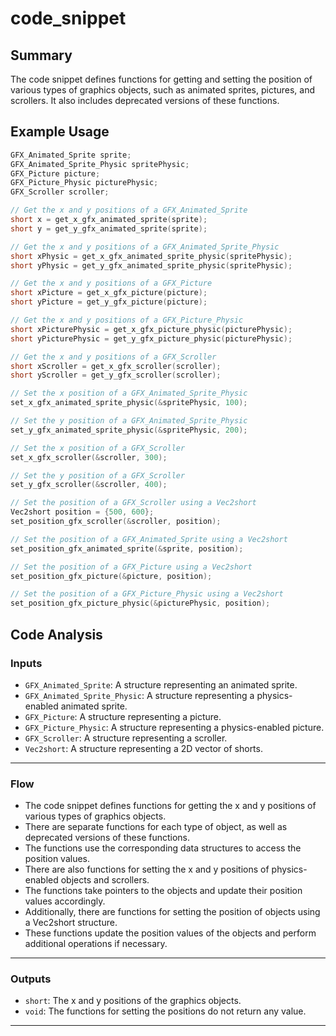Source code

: # code_snippet
## Summary
The code snippet defines functions for getting and setting the position of various types of graphics objects, such as animated sprites, pictures, and scrollers. It also includes deprecated versions of these functions.

## Example Usage
```c
GFX_Animated_Sprite sprite;
GFX_Animated_Sprite_Physic spritePhysic;
GFX_Picture picture;
GFX_Picture_Physic picturePhysic;
GFX_Scroller scroller;

// Get the x and y positions of a GFX_Animated_Sprite
short x = get_x_gfx_animated_sprite(sprite);
short y = get_y_gfx_animated_sprite(sprite);

// Get the x and y positions of a GFX_Animated_Sprite_Physic
short xPhysic = get_x_gfx_animated_sprite_physic(spritePhysic);
short yPhysic = get_y_gfx_animated_sprite_physic(spritePhysic);

// Get the x and y positions of a GFX_Picture
short xPicture = get_x_gfx_picture(picture);
short yPicture = get_y_gfx_picture(picture);

// Get the x and y positions of a GFX_Picture_Physic
short xPicturePhysic = get_x_gfx_picture_physic(picturePhysic);
short yPicturePhysic = get_y_gfx_picture_physic(picturePhysic);

// Get the x and y positions of a GFX_Scroller
short xScroller = get_x_gfx_scroller(scroller);
short yScroller = get_y_gfx_scroller(scroller);

// Set the x position of a GFX_Animated_Sprite_Physic
set_x_gfx_animated_sprite_physic(&spritePhysic, 100);

// Set the y position of a GFX_Animated_Sprite_Physic
set_y_gfx_animated_sprite_physic(&spritePhysic, 200);

// Set the x position of a GFX_Scroller
set_x_gfx_scroller(&scroller, 300);

// Set the y position of a GFX_Scroller
set_y_gfx_scroller(&scroller, 400);

// Set the position of a GFX_Scroller using a Vec2short
Vec2short position = {500, 600};
set_position_gfx_scroller(&scroller, position);

// Set the position of a GFX_Animated_Sprite using a Vec2short
set_position_gfx_animated_sprite(&sprite, position);

// Set the position of a GFX_Picture using a Vec2short
set_position_gfx_picture(&picture, position);

// Set the position of a GFX_Picture_Physic using a Vec2short
set_position_gfx_picture_physic(&picturePhysic, position);
```

## Code Analysis
### Inputs
- `GFX_Animated_Sprite`: A structure representing an animated sprite.
- `GFX_Animated_Sprite_Physic`: A structure representing a physics-enabled animated sprite.
- `GFX_Picture`: A structure representing a picture.
- `GFX_Picture_Physic`: A structure representing a physics-enabled picture.
- `GFX_Scroller`: A structure representing a scroller.
- `Vec2short`: A structure representing a 2D vector of shorts.
___
### Flow
- The code snippet defines functions for getting the x and y positions of various types of graphics objects.
- There are separate functions for each type of object, as well as deprecated versions of these functions.
- The functions use the corresponding data structures to access the position values.
- There are also functions for setting the x and y positions of physics-enabled objects and scrollers.
- The functions take pointers to the objects and update their position values accordingly.
- Additionally, there are functions for setting the position of objects using a Vec2short structure.
- These functions update the position values of the objects and perform additional operations if necessary.
___
### Outputs
- `short`: The x and y positions of the graphics objects.
- `void`: The functions for setting the positions do not return any value.
___

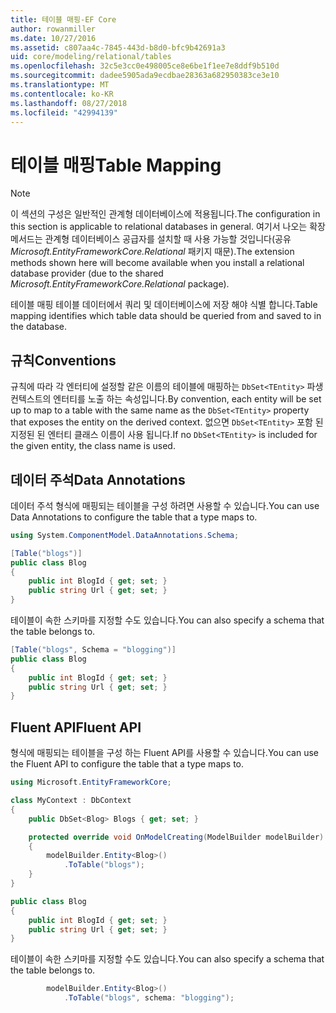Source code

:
 ```yaml
---
title: 테이블 매핑-EF Core
author: rowanmiller
ms.date: 10/27/2016
ms.assetid: c807aa4c-7845-443d-b8d0-bfc9b42691a3
uid: core/modeling/relational/tables
ms.openlocfilehash: 32c5e3cc0e498005ce8e6be1f1ee7e8ddf9b510d
ms.sourcegitcommit: dadee5905ada9ecdbae28363a682950383ce3e10
ms.translationtype: MT
ms.contentlocale: ko-KR
ms.lasthandoff: 08/27/2018
ms.locfileid: "42994139"
---
```

# <a name="table-mapping"></a><span data-ttu-id="2caf5-102">테이블 매핑</span><span class="sxs-lookup"><span data-stu-id="2caf5-102">Table Mapping</span></span>

> [!NOTE]  
> <span data-ttu-id="2caf5-103">이 섹션의 구성은 일반적인 관계형 데이터베이스에 적용됩니다.</span><span class="sxs-lookup"><span data-stu-id="2caf5-103">The configuration in this section is applicable to relational databases in general.</span></span> <span data-ttu-id="2caf5-104">여기서 나오는 확장 메서드는 관계형 데이터베이스 공급자를 설치할 때 사용 가능할 것입니다(공유 *Microsoft.EntityFrameworkCore.Relational* 패키지 때문).</span><span class="sxs-lookup"><span data-stu-id="2caf5-104">The extension methods shown here will become available when you install a relational database provider (due to the shared *Microsoft.EntityFrameworkCore.Relational* package).</span></span>

<span data-ttu-id="2caf5-105">테이블 매핑 테이블 데이터에서 쿼리 및 데이터베이스에 저장 해야 식별 합니다.</span><span class="sxs-lookup"><span data-stu-id="2caf5-105">Table mapping identifies which table data should be queried from and saved to in the database.</span></span>

## <a name="conventions"></a><span data-ttu-id="2caf5-106">규칙</span><span class="sxs-lookup"><span data-stu-id="2caf5-106">Conventions</span></span>

<span data-ttu-id="2caf5-107">규칙에 따라 각 엔터티에 설정할 같은 이름의 테이블에 매핑하는 `DbSet<TEntity>` 파생 컨텍스트의 엔터티를 노출 하는 속성입니다.</span><span class="sxs-lookup"><span data-stu-id="2caf5-107">By convention, each entity will be set up to map to a table with the same name as the `DbSet<TEntity>` property that exposes the entity on the derived context.</span></span> <span data-ttu-id="2caf5-108">없으면 `DbSet<TEntity>` 포함 된 지정된 된 엔터티 클래스 이름이 사용 됩니다.</span><span class="sxs-lookup"><span data-stu-id="2caf5-108">If no `DbSet<TEntity>` is included for the given entity, the class name is used.</span></span>

## <a name="data-annotations"></a><span data-ttu-id="2caf5-109">데이터 주석</span><span class="sxs-lookup"><span data-stu-id="2caf5-109">Data Annotations</span></span>

<span data-ttu-id="2caf5-110">데이터 주석 형식에 매핑되는 테이블을 구성 하려면 사용할 수 있습니다.</span><span class="sxs-lookup"><span data-stu-id="2caf5-110">You can use Data Annotations to configure the table that a type maps to.</span></span>

``` csharp
using System.ComponentModel.DataAnnotations.Schema;
```
``` csharp
[Table("blogs")]
public class Blog
{
    public int BlogId { get; set; }
    public string Url { get; set; }
}
```

<span data-ttu-id="2caf5-111">테이블이 속한 스키마를 지정할 수도 있습니다.</span><span class="sxs-lookup"><span data-stu-id="2caf5-111">You can also specify a schema that the table belongs to.</span></span>

``` csharp
[Table("blogs", Schema = "blogging")]
public class Blog
{
    public int BlogId { get; set; }
    public string Url { get; set; }
}
```

## <a name="fluent-api"></a><span data-ttu-id="2caf5-112">Fluent API</span><span class="sxs-lookup"><span data-stu-id="2caf5-112">Fluent API</span></span>

<span data-ttu-id="2caf5-113">형식에 매핑되는 테이블을 구성 하는 Fluent API를 사용할 수 있습니다.</span><span class="sxs-lookup"><span data-stu-id="2caf5-113">You can use the Fluent API to configure the table that a type maps to.</span></span>

``` csharp
using Microsoft.EntityFrameworkCore;
```
``` csharp
class MyContext : DbContext
{
    public DbSet<Blog> Blogs { get; set; }

    protected override void OnModelCreating(ModelBuilder modelBuilder)
    {
        modelBuilder.Entity<Blog>()
            .ToTable("blogs");
    }
}

public class Blog
{
    public int BlogId { get; set; }
    public string Url { get; set; }
}
```

<span data-ttu-id="2caf5-114">테이블이 속한 스키마를 지정할 수도 있습니다.</span><span class="sxs-lookup"><span data-stu-id="2caf5-114">You can also specify a schema that the table belongs to.</span></span>

<!-- [!code-csharp[Main](samples/core/relational/Modeling/FluentAPI/Samples/Relational/TableAndSchema.cs?highlight=2)] -->
``` csharp
        modelBuilder.Entity<Blog>()
            .ToTable("blogs", schema: "blogging");
```
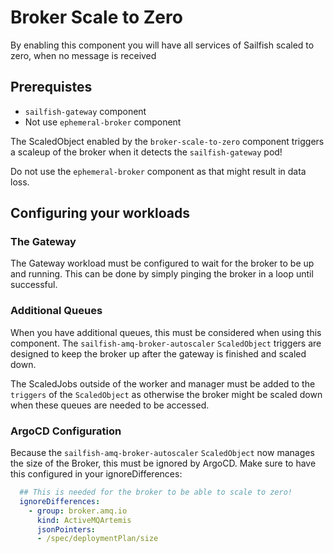# Broker Scale to Zero
By enabling this component you will have all services of Sailfish scaled to zero, when no message is received

## Prerequistes
- `sailfish-gateway` component
- Not use `ephemeral-broker` component

The ScaledObject enabled by the `broker-scale-to-zero` component triggers a scaleup of the broker when it detects the `sailfish-gateway` pod!

Do not use the `ephemeral-broker` component as that might result in data loss.

## Configuring your workloads
### The Gateway
The Gateway workload must be configured to wait for the broker to be up and running. This can be done by simply pinging the broker in a loop until successful.

### Additional Queues
When you have additional queues, this must be considered when using this component. The `sailfish-amq-broker-autoscaler` `ScaledObject` triggers are designed to keep the broker up after the gateway is finished and scaled down. 

The ScaledJobs outside of the worker and manager must be added to the `triggers` of the `ScaledObject` as otherwise the broker might be scaled down when these queues are needed to be accessed.

### ArgoCD Configuration
Because the `sailfish-amq-broker-autoscaler` `ScaledObject` now manages the size of the Broker, this must be ignored by ArgoCD.
Make sure to have this configured in your ignoreDifferences:
```yaml
  ## This is needed for the broker to be able to scale to zero!
  ignoreDifferences:
    - group: broker.amq.io
      kind: ActiveMQArtemis
      jsonPointers:
      - /spec/deploymentPlan/size
```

Task details - Where a line in the records above contains the string "테이블이", copy that line.

Response for this exercise -
<span data-ttu-id="2caf5-111">테이블이 속한 스키마를 지정할 수도 있습니다.</span><span class="sxs-lookup"><span data-stu-id="2caf5-111">You can also specify a schema that the table belongs to.</span></span>
<span data-ttu-id="2caf5-114">테이블이 속한 스키마를 지정할 수도 있습니다.</span><span class="sxs-lookup"><span data-stu-id="2caf5-114">You can also specify a schema that the table belongs to.</span></span>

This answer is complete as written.